In May, Oliver Drew Charvill, 20, of Henry Street, was found guilty of the early-hours rampage and sentenced to nine months’ youth custody and a five year driving ban.
But Charvill, who admitted dangerous driving at Warwick Crown Court in July, appealed claiming the ban would hinder his chances of getting work.
His case was one of the first in the UK to be filmed as a ban on cameras in certain courts was lifted last week.
At the hearing, his driving ban was cut to two years by Judge Anthony Morris QC who said the offence had been a one-off instance of “impulsive stupidity”, rather than the actions of an inherently dangerous driver.

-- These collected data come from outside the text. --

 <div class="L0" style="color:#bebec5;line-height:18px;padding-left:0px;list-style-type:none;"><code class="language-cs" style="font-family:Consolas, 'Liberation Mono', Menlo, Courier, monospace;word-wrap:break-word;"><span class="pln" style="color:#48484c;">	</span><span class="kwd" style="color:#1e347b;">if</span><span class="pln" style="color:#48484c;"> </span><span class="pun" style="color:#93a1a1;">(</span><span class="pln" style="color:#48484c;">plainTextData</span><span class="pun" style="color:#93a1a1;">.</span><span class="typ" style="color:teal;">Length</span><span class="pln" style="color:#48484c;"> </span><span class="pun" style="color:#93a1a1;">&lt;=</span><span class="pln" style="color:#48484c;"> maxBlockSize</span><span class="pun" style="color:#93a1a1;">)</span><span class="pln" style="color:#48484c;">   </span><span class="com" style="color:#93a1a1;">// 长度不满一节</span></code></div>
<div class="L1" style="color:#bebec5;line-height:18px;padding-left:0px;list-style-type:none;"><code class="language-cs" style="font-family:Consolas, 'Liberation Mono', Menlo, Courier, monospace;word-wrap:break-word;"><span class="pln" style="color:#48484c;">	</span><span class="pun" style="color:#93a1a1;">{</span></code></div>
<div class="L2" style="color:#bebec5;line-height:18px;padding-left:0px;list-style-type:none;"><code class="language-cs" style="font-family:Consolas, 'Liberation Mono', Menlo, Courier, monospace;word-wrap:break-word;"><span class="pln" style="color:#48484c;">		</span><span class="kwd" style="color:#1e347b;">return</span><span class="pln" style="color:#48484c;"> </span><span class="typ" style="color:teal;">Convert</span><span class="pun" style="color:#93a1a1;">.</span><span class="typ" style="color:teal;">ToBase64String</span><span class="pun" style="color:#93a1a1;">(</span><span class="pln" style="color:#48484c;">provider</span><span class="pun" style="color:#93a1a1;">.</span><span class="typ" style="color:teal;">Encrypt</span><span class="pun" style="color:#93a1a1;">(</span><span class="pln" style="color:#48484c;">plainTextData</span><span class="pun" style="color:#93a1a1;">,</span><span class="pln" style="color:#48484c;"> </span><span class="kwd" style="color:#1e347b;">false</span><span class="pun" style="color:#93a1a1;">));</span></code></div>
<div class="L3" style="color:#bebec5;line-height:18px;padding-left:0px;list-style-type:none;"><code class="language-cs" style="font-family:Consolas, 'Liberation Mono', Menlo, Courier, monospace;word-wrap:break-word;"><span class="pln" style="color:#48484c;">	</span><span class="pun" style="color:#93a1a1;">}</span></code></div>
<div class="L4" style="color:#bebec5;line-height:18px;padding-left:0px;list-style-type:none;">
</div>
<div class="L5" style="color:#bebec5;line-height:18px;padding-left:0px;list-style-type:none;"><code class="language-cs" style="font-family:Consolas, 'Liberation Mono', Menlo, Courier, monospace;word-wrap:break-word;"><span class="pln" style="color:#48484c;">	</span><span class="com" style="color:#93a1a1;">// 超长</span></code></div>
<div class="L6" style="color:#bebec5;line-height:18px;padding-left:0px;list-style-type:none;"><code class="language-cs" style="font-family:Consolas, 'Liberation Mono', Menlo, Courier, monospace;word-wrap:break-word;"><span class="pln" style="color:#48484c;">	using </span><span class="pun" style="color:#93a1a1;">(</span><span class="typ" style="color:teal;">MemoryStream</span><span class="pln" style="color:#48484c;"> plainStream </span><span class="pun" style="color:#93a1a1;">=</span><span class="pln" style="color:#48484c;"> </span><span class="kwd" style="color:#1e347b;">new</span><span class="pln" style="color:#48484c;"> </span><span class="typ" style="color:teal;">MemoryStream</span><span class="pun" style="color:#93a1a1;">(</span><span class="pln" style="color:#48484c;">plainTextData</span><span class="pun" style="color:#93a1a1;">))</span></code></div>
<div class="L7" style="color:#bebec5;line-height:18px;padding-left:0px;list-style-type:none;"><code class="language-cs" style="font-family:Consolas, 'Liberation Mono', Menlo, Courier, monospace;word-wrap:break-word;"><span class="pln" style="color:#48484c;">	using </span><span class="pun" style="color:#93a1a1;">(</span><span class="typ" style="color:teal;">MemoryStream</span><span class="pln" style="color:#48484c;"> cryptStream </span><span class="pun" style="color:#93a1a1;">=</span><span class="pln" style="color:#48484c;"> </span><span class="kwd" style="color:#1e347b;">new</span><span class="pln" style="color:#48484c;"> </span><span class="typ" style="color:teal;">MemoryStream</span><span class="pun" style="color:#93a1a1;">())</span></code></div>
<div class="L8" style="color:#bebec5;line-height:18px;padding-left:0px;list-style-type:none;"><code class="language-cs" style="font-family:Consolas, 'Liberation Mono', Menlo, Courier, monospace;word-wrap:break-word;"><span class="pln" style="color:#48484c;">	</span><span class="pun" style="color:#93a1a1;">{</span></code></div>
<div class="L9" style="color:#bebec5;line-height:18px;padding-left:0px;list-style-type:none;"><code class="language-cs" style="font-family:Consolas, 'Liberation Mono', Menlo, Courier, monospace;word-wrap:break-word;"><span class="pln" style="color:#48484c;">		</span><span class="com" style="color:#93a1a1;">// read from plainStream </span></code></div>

Charvill, who was an electrical engineering apprentice, had been out drinking in Kenilworth in May before driving a friend home in his high-powered Seat Ibiza Cupra.
When a police officer tried to stop him for a routine check in Albion Street, he feared being caught over the drink-drive limit, and sped off.
Charvill hit speeds of up to 120mph as the officer gave chase, partly on a notoriously dangerous stretch of the A452.
Judge Morris said he was “extremely fortunate” that no-one was killed or injured.
Charvill eventually ran out of petrol and ran off, leaving his passenger in the car, but was identified by the friend and found hiding on a neighbour’s roof a short time later.
At the appeal, his barrister, Liz Power argued that the ban was excessive and would harm his chance of rehabilitation.
“Getting a job is not easy in the current economic climate and would be even more difficult without a driving licence, she said. “It’s likely that this was a one-off driving incident, never to be repeated.”
Judge Morris said: “As he had no history of driving offences, we are prepared to treat the driving as a piece of impulsive stupidity and not someone who represents a continuing risk to the public.”